_Work instruction:_
From the data below, return all lines holding the string "with".

_Collected data:_

= Beginning of Section =

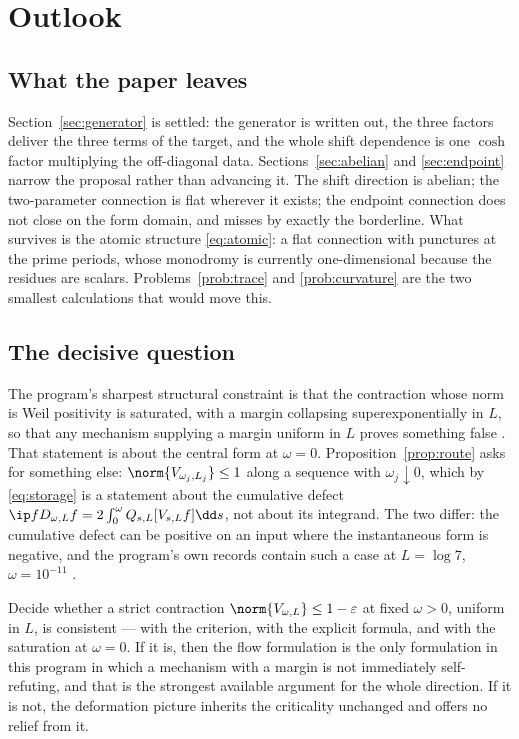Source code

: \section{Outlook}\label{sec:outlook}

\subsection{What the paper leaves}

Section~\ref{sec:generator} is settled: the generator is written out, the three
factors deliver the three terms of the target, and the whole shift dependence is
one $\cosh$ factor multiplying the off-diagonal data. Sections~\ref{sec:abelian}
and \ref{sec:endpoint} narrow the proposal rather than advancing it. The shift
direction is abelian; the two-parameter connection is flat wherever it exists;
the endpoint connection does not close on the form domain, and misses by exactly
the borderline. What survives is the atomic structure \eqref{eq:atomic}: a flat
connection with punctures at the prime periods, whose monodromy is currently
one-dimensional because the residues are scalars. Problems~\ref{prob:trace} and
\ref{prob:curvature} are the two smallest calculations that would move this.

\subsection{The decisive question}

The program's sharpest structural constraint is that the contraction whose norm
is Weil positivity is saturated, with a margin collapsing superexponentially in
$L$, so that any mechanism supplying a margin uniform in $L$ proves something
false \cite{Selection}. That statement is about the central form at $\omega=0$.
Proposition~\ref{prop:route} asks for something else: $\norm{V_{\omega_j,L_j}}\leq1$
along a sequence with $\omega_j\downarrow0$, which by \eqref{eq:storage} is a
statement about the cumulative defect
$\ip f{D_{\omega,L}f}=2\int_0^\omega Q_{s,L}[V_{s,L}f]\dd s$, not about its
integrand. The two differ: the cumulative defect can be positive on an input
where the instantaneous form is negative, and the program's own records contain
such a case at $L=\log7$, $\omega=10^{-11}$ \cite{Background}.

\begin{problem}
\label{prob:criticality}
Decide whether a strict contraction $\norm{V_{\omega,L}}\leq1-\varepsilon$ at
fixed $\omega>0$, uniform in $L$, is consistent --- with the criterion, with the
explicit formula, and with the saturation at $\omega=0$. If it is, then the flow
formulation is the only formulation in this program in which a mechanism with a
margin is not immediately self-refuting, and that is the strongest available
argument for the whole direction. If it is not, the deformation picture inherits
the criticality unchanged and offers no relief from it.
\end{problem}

= End of Section =
= Beginning of Section =

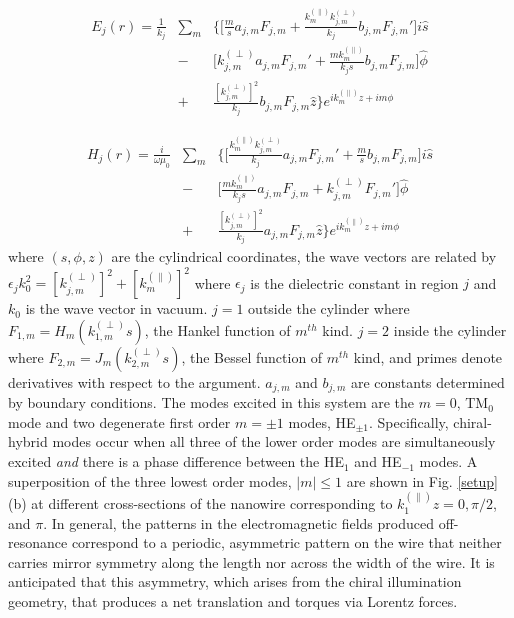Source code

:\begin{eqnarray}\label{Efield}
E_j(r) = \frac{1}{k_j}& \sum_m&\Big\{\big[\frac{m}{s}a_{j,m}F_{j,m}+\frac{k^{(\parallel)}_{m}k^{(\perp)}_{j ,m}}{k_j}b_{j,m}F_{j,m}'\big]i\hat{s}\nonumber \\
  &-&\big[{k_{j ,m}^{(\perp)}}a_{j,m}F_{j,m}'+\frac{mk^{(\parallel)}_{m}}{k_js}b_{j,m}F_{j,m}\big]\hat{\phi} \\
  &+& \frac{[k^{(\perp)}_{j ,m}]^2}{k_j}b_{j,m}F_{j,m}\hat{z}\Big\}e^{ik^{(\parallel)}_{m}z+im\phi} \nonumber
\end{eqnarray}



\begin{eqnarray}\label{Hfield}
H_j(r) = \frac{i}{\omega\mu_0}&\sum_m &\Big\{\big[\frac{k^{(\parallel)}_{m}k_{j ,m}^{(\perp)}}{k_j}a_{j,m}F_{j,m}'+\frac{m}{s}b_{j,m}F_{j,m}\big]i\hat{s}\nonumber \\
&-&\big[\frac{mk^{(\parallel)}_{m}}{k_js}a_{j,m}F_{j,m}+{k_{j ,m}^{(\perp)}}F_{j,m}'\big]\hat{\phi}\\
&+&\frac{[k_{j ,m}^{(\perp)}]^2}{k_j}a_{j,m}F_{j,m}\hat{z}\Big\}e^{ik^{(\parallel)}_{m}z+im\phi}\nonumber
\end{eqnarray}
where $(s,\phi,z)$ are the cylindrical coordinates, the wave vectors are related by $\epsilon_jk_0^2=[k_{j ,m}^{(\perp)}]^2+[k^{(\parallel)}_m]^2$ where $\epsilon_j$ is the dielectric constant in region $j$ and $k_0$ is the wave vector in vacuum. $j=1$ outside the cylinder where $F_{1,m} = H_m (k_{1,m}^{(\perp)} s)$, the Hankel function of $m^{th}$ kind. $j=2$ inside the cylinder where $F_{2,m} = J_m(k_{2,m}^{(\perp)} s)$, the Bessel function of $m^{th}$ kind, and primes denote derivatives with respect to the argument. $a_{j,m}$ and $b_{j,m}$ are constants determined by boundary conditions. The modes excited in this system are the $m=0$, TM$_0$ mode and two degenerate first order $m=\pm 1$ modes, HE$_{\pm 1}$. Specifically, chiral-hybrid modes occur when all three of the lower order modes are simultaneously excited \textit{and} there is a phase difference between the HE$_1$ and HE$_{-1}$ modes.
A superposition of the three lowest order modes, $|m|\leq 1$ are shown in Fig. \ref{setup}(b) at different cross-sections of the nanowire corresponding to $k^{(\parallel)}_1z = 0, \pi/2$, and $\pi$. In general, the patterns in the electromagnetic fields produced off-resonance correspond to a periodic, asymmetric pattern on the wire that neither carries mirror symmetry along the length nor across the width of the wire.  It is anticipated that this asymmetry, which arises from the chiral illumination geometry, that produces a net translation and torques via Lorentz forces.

= End of Section =

_Result for this exercise:_
connection with punctures at the prime periods, whose monodromy is currently
is Weil positivity is saturated, with a margin collapsing superexponentially in
along a sequence with $\omega_j\downarrow0$, which by \eqref{eq:storage} is a
fixed $\omega>0$, uniform in $L$, is consistent --- with the criterion, with the
explicit formula, and with the saturation at $\omega=0$. If it is, then the flow
formulation is the only formulation in this program in which a mechanism with a
where $(s,\phi,z)$ are the cylindrical coordinates, the wave vectors are related by $\epsilon_jk_0^2=[k_{j ,m}^{(\perp)}]^2+[k^{(\parallel)}_m]^2$ where $\epsilon_j$ is the dielectric constant in region $j$ and $k_0$ is the wave vector in vacuum. $j=1$ outside the cylinder where $F_{1,m} = H_m (k_{1,m}^{(\perp)} s)$, the Hankel function of $m^{th}$ kind. $j=2$ inside the cylinder where $F_{2,m} = J_m(k_{2,m}^{(\perp)} s)$, the Bessel function of $m^{th}$ kind, and primes denote derivatives with respect to the argument. $a_{j,m}$ and $b_{j,m}$ are constants determined by boundary conditions. The modes excited in this system are the $m=0$, TM$_0$ mode and two degenerate first order $m=\pm 1$ modes, HE$_{\pm 1}$. Specifically, chiral-hybrid modes occur when all three of the lower order modes are simultaneously excited \textit{and} there is a phase difference between the HE$_1$ and HE$_{-1}$ modes.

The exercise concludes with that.